(Data entries)
- - - -
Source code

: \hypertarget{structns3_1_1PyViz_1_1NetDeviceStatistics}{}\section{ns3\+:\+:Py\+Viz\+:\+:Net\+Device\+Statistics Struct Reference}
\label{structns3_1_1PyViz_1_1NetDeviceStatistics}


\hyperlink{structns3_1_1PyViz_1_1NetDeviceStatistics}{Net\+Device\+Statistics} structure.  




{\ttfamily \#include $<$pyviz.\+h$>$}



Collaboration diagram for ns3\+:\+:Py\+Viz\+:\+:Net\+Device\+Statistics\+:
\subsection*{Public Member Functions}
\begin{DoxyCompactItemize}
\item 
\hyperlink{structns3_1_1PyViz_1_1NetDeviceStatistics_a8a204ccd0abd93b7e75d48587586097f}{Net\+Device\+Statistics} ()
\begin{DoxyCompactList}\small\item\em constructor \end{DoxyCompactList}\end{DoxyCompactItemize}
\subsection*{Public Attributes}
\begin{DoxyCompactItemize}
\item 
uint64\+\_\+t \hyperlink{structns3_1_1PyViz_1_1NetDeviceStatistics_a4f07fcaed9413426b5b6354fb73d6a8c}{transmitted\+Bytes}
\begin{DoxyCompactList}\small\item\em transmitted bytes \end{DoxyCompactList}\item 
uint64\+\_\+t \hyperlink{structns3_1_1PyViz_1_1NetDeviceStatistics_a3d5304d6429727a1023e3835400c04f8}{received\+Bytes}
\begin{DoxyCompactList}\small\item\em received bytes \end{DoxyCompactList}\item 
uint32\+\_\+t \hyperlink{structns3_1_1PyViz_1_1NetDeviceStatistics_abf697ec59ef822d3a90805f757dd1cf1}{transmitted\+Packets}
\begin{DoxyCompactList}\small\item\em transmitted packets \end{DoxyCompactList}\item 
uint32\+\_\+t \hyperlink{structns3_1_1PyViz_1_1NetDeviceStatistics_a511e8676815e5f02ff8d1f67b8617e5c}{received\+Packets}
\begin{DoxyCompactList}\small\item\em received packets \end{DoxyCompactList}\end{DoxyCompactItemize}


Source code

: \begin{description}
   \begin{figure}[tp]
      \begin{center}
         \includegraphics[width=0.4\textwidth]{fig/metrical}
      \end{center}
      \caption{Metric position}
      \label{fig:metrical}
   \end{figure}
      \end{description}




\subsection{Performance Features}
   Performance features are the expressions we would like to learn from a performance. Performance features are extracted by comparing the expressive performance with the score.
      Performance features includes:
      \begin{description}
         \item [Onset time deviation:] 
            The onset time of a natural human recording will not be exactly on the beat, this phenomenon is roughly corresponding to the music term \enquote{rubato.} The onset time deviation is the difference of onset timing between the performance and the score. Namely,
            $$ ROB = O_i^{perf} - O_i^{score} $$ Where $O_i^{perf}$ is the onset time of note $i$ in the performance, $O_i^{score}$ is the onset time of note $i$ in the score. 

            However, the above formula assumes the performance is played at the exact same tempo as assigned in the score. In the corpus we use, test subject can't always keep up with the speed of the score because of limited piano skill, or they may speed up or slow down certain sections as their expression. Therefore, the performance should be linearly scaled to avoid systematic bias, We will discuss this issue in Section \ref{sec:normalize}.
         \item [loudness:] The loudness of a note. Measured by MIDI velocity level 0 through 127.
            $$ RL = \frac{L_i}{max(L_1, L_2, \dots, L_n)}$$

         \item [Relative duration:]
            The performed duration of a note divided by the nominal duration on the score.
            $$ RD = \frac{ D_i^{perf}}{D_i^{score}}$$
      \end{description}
- - - -
▸ **TASK GOAL**
The records must be given again in full, exactly as shown.

▸ **TASK RESULT**
Source code

: \hypertarget{structns3_1_1PyViz_1_1NetDeviceStatistics}{}\section{ns3\+:\+:Py\+Viz\+:\+:Net\+Device\+Statistics Struct Reference}
\label{structns3_1_1PyViz_1_1NetDeviceStatistics}


\hyperlink{structns3_1_1PyViz_1_1NetDeviceStatistics}{Net\+Device\+Statistics} structure.  




{\ttfamily \#include $<$pyviz.\+h$>$}



Collaboration diagram for ns3\+:\+:Py\+Viz\+:\+:Net\+Device\+Statistics\+:
\subsection*{Public Member Functions}
\begin{DoxyCompactItemize}
\item 
\hyperlink{structns3_1_1PyViz_1_1NetDeviceStatistics_a8a204ccd0abd93b7e75d48587586097f}{Net\+Device\+Statistics} ()
\begin{DoxyCompactList}\small\item\em constructor \end{DoxyCompactList}\end{DoxyCompactItemize}
\subsection*{Public Attributes}
\begin{DoxyCompactItemize}
\item 
uint64\+\_\+t \hyperlink{structns3_1_1PyViz_1_1NetDeviceStatistics_a4f07fcaed9413426b5b6354fb73d6a8c}{transmitted\+Bytes}
\begin{DoxyCompactList}\small\item\em transmitted bytes \end{DoxyCompactList}\item 
uint64\+\_\+t \hyperlink{structns3_1_1PyViz_1_1NetDeviceStatistics_a3d5304d6429727a1023e3835400c04f8}{received\+Bytes}
\begin{DoxyCompactList}\small\item\em received bytes \end{DoxyCompactList}\item 
uint32\+\_\+t \hyperlink{structns3_1_1PyViz_1_1NetDeviceStatistics_abf697ec59ef822d3a90805f757dd1cf1}{transmitted\+Packets}
\begin{DoxyCompactList}\small\item\em transmitted packets \end{DoxyCompactList}\item 
uint32\+\_\+t \hyperlink{structns3_1_1PyViz_1_1NetDeviceStatistics_a511e8676815e5f02ff8d1f67b8617e5c}{received\+Packets}
\begin{DoxyCompactList}\small\item\em received packets \end{DoxyCompactList}\end{DoxyCompactItemize}


Source code

: \begin{description}
   \begin{figure}[tp]
      \begin{center}
         \includegraphics[width=0.4\textwidth]{fig/metrical}
      \end{center}
      \caption{Metric position}
      \label{fig:metrical}
   \end{figure}
      \end{description}




\subsection{Performance Features}
   Performance features are the expressions we would like to learn from a performance. Performance features are extracted by comparing the expressive performance with the score.
      Performance features includes:
      \begin{description}
         \item [Onset time deviation:] 
            The onset time of a natural human recording will not be exactly on the beat, this phenomenon is roughly corresponding to the music term \enquote{rubato.} The onset time deviation is the difference of onset timing between the performance and the score. Namely,
            $$ ROB = O_i^{perf} - O_i^{score} $$ Where $O_i^{perf}$ is the onset time of note $i$ in the performance, $O_i^{score}$ is the onset time of note $i$ in the score. 

            However, the above formula assumes the performance is played at the exact same tempo as assigned in the score. In the corpus we use, test subject can't always keep up with the speed of the score because of limited piano skill, or they may speed up or slow down certain sections as their expression. Therefore, the performance should be linearly scaled to avoid systematic bias, We will discuss this issue in Section \ref{sec:normalize}.
         \item [loudness:] The loudness of a note. Measured by MIDI velocity level 0 through 127.
            $$ RL = \frac{L_i}{max(L_1, L_2, \dots, L_n)}$$

         \item [Relative duration:]
            The performed duration of a note divided by the nominal duration on the score.
            $$ RD = \frac{ D_i^{perf}}{D_i^{score}}$$
      \end{description}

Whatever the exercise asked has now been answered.